Oder eher perfektionistisch?

(Seufzt) Ja. Vielleicht perfektionistisch. Pingelig in Bezug auf mein eigenes Zeug. Ich will das schon ganz genau so haben, wie ich es mir vorstelle. Jetzt nicht so pingelig bei anderen. Ich kann sehr, sehr, sehr gut Fünf gerade sein lassen. Pingelig trifft es also nicht, eher perfektionistisch. Ach, ich weiß auch nicht. Auch überhaupt nicht immer. Manchmal sag' ich auch: Okay, scheiß drauf, passt! Dann ist mir völlig egal, ob der Flyer jetzt den Gestaltungskriterien von irgendwelchen Werbefuzzis entspricht. Wenn es mir einfach nicht wichtig genug ist, bin ich nicht perfektionistisch. Aber im Prinzip bin ich schon sehr oft sehr genau.

Andere Tugenden, die du dir zuschreiben würdest?

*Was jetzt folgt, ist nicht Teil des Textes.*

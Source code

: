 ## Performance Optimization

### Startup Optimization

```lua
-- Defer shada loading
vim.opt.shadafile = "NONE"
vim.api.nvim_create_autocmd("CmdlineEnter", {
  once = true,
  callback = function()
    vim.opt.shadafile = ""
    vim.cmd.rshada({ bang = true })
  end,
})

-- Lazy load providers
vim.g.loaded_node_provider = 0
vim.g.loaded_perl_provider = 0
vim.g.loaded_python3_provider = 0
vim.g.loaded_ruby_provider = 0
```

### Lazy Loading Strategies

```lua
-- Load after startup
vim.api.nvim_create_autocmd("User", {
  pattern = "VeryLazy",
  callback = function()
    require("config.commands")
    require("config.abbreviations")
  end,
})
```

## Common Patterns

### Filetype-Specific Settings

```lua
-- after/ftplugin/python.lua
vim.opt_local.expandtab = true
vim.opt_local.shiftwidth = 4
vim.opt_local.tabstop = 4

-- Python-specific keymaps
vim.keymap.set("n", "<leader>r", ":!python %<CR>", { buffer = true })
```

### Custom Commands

(Lacht) Ähem ... nein. Ich glaub', ich mach' das schon oft genug. Das sollen mal besser andere tun.

Kein Eigenlob, heute?

Nein. Aus Mangel am Lob der anderen macht man das dann halt oft selber. Wie gesagt: diese Rap-Attitüde! Ich hab' nicht immer so furchtbar viel Zuspruch erhalten. Da hab' ich eben irgendwann angefangen, mich selber zu loben. Ich halte das auch für eine sehr probate Strategie. Diese Selfie-Idee. Dadurch gewinnt man ja auch Selbstbewusstsein. Irgendwann glaubt man dran. Das funktioniert! Wenn man das nicht übertreibt und nicht völlig den Sinn für die Realität verliert, dann find' ich das sehr gut.

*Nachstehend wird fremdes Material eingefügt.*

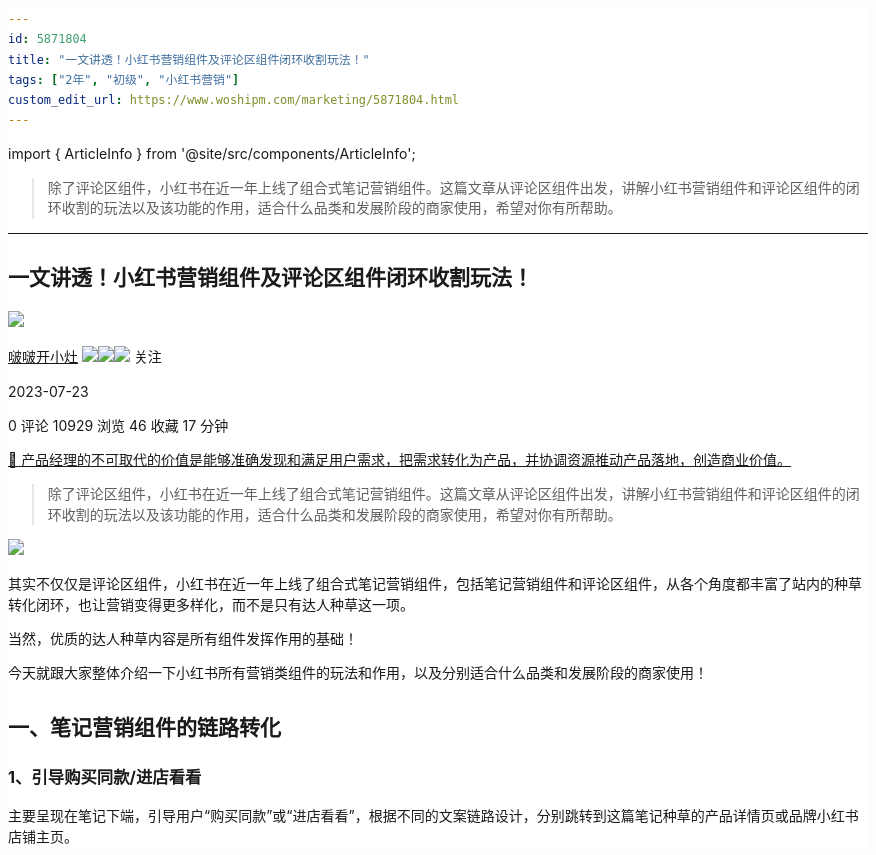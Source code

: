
 ```yaml
---
id: 5871804
title: "一文讲透！小红书营销组件及评论区组件闭环收割玩法！"
tags: ["2年", "初级", "小红书营销"]
custom_edit_url: https://www.woshipm.com/marketing/5871804.html
---
```

import { ArticleInfo } from '@site/src/components/ArticleInfo';

<ArticleInfo
    author="啵啵开小灶"
    authorLink="https://www.woshipm.com/u/1355017"
    published="2023-07-23"
    views={10929}
    comments={0}
    collects={46}
/>

> 除了评论区组件，小红书在近一年上线了组合式笔记营销组件。这篇文章从评论区组件出发，讲解小红书营销组件和评论区组件的闭环收割的玩法以及该功能的作用，适合什么品类和发展阶段的商家使用，希望对你有所帮助。

---

## 一文讲透！小红书营销组件及评论区组件闭环收割玩法！

[![](https://image.woshipm.com/wp-files/2022/07/SGM1hPWsJjqPYsftB8jL.jpg!/both/72x72)](https://www.woshipm.com/u/1355017)

[啵啵开小灶](https://www.woshipm.com/u/1355017) ![](https://static.woshipm.com/tag/1121_1@2x.png)![](https://static.woshipm.com/tag/2104_1@2x.png)![](https://static.woshipm.com/tag/2105_1@2x.png) 关注

2023-07-23

0 评论 10929 浏览 46 收藏 17 分钟

[🔗 产品经理的不可取代的价值是能够准确发现和满足用户需求，把需求转化为产品，并协调资源推动产品落地，创造商业价值。](https://ke.qidianla.com/courses/90pm)

> 除了评论区组件，小红书在近一年上线了组合式笔记营销组件。这篇文章从评论区组件出发，讲解小红书营销组件和评论区组件的闭环收割的玩法以及该功能的作用，适合什么品类和发展阶段的商家使用，希望对你有所帮助。

![](https://image.woshipm.com/2023/04/14/ca031e98-da8e-11ed-a86f-00163e0b5ff3.jpg)

其实不仅仅是评论区组件，小红书在近一年上线了组合式笔记营销组件，包括笔记营销组件和评论区组件，从各个角度都丰富了站内的种草转化闭环，也让营销变得更多样化，而不是只有达人种草这一项。

当然，优质的达人种草内容是所有组件发挥作用的基础！

今天就跟大家整体介绍一下小红书所有营销类组件的玩法和作用，以及分别适合什么品类和发展阶段的商家使用！

## 一、笔记营销组件的链路转化

### 1、引导购买同款/进店看看

主要呈现在笔记下端，引导用户“购买同款”或“进店看看”，根据不同的文案链路设计，分别跳转到这篇笔记种草的产品详情页或品牌小红书店铺主页。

Ein Freund von mir pflegte zu sagen: "Feature dich selbst wie die Hölle." Wenn du dich selbst nicht feierst, wer soll es denn dann machen?

Eben! Wie gesagt: Man muss aufpassen, dass man nicht total in komische Regionen abdriftet. Aber in einem gewissen Maß find' ich das extrem wichtig, weil man sonst teilweise Schwierigkeiten hat, in dieser Konkurrenz zu bestehen.

Abschließend die Frage, die du selbst gestellt hast: "Was würdest du tun, wenn du nur noch 60 Jahre zu leben hättest?"

Dopen Rap-Scheiß veröffentlichen. Und die Welt retten!

Hast du dafür schon Strategien?

Ja. Die Gutmenschlichkeit ist eine Strategie!